The Truth of Fiction

imageRemember James Frey? He’s the guy who wrote A Million Little Pieces, a memoir of his addiction to drugs, time in prison, recovery, etc. The media tore him apart, mostly because his “memoir” was more fiction than non. But he’s not alone in his offense. In one case, a woman in Germany wrote a memoir about, in part, the time she was adopted by wolves.

Wolves? Really? Yeah.

Here is what we learn from these books: it’s not okay to sell fiction as non-fiction. That’s lying. But so is fiction, isn’t it? Not so.

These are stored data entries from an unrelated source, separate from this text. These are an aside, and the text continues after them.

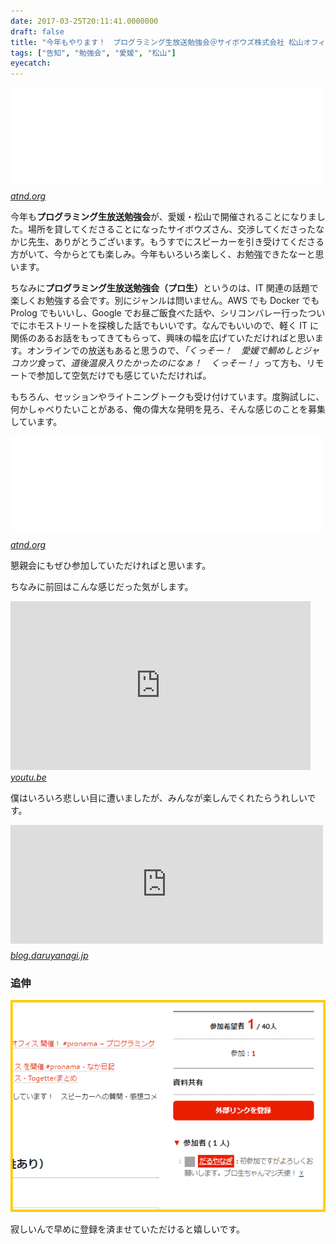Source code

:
 ```yaml
---
date: 2017-03-25T20:11:41.0000000
draft: false
title: "今年もやります！　プログラミング生放送勉強会＠サイボウズ株式会社 松山オフィス"
tags: ["告知", "勉強会", "愛媛", "松山"]
eyecatch: 
---
```

<p><iframe src="//hatenablog-parts.com/embed?url=https%3A%2F%2Fatnd.org%2Fevents%2F86884" title="プログラミング生放送勉強会 第4？回＠サイボウズ株式会社 松山オフィス : ATND" class="embed-card embed-webcard" scrolling="no" frameborder="0" style="display: block; width: 100%; height: 155px; max-width: 500px; margin: 10px 0px;"></iframe><cite class="hatena-citation"><a href="https://atnd.org/events/86884">atnd.org</a></cite></p><p>今年も<b>プログラミング生放送勉強会</b>が、愛媛・松山で開催されることになりました。場所を貸してくださることになったサイボウズさん、交渉してくださったなかじ先生、ありがとうございます。もうすでにスピーカーを引き受けてくださる方がいて、今からとても楽しみ。今年もいろいろ楽しく、お勉強できたなーと思います。</p><p>ちなみに<b>プログラミング生放送勉強会（プロ生）</b>というのは、IT 関連の話題で楽しくお勉強する会です。別にジャンルは問いません。AWS でも Docker でも Prolog でもいいし、Google でお昼ご飯食べた話や、シリコンバレー行ったついでにホモストリートを探検した話でもいいです。なんでもいいので、軽く IT に関係のあるお話をもってきてもらって、興味の幅を広げていただければと思います。オンラインでの放送もあると思うので、<i>「くっそー！　愛媛で鯛めしとジャコカツ食って、道後温泉入りたかったのになぁ！　くっそー！」</i>って方も、リモートで参加して空気だけでも感じていただければ。</p><p>もちろん、セッションやライトニングトークも受け付けています。度胸試しに、何かしゃべりたいことがある、俺の偉大な発明を見ろ、そんな感じのことを募集しています。</p><p><iframe src="//hatenablog-parts.com/embed?url=https%3A%2F%2Fatnd.org%2Fevents%2F86885" title="プログラミング生放送勉強会 第4？回＠サイボウズ株式会社 松山オフィス……の懇親会 : ATND" class="embed-card embed-webcard" scrolling="no" frameborder="0" style="display: block; width: 100%; height: 155px; max-width: 500px; margin: 10px 0px;"></iframe><cite class="hatena-citation"><a href="https://atnd.org/events/86885">atnd.org</a></cite></p><p>懇親会にもぜひ参加していただければと思います。</p><p>ちなみに前回はこんな感じだった気がします。</p><p><iframe width="480" height="270" src="https://www.youtube.com/embed/N-rwxTlQPZg?feature=oembed" frameborder="0" allowfullscreen></iframe><cite class="hatena-citation"><a href="https://youtu.be/N-rwxTlQPZg">youtu.be</a></cite></p><p>僕はいろいろ悲しい目に遭いましたが、みんなが楽しんでくれたらうれしいです。</p><p><iframe src="http://blog.daruyanagi.jp/embed/2016/06/24/173130" title="プログラミング生放送勉強会 第41回＠サイボウズ株式会社 松山オフィス 参加ありがとー #pronama - だるろぐ" class="embed-card embed-blogcard" scrolling="no" frameborder="0" style="display: block; width: 100%; height: 190px; max-width: 500px; margin: 10px 0px;"></iframe><cite class="hatena-citation"><a href="http://blog.daruyanagi.jp/entry/2016/06/24/173130">blog.daruyanagi.jp</a></cite><br />
</p>

<div class="section">
<h3>追伸</h3>
<p><span itemscope itemtype="http://schema.org/Photograph"><img src="20170325201127.png" alt="f:id:daruyanagi:20170325201127p:plain" title="f:id:daruyanagi:20170325201127p:plain" class="hatena-fotolife" itemprop="image"></span></p><p>寂しいんで早めに登録を済ませていただけると嬉しいです。</p>

</div>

Throughout The Things They Carried, Tim O’Brien writes several short stories that, within themselves, explore the relationship between fiction and truth. In Notes, he writes

By telling stories, you objectify your own experience. You separate it from yourself. You pin down certain truths. You make up others. You start sometimes with an incident that truly happened, like the night in the *expletive* field, and you carry it forward by inventing incidents that did not in fact occur but that nonetheless help to clarify and explain.

In short, fiction is a vehicle to explore truths that cannot be adequately expressed by retelling true events.

No one likes a liar. Lies are meant to deceive. Fiction is meant to illuminate. And sometimes, we turn on a light and make shadow puppets, not for the sake of the puppet, but to point to the hands and fingers intertwining, merging, creating. The reader watches the shadow and understands that hands have made them. They understand the truth.

So long as you don’t write about being adopted by a pack of wolves.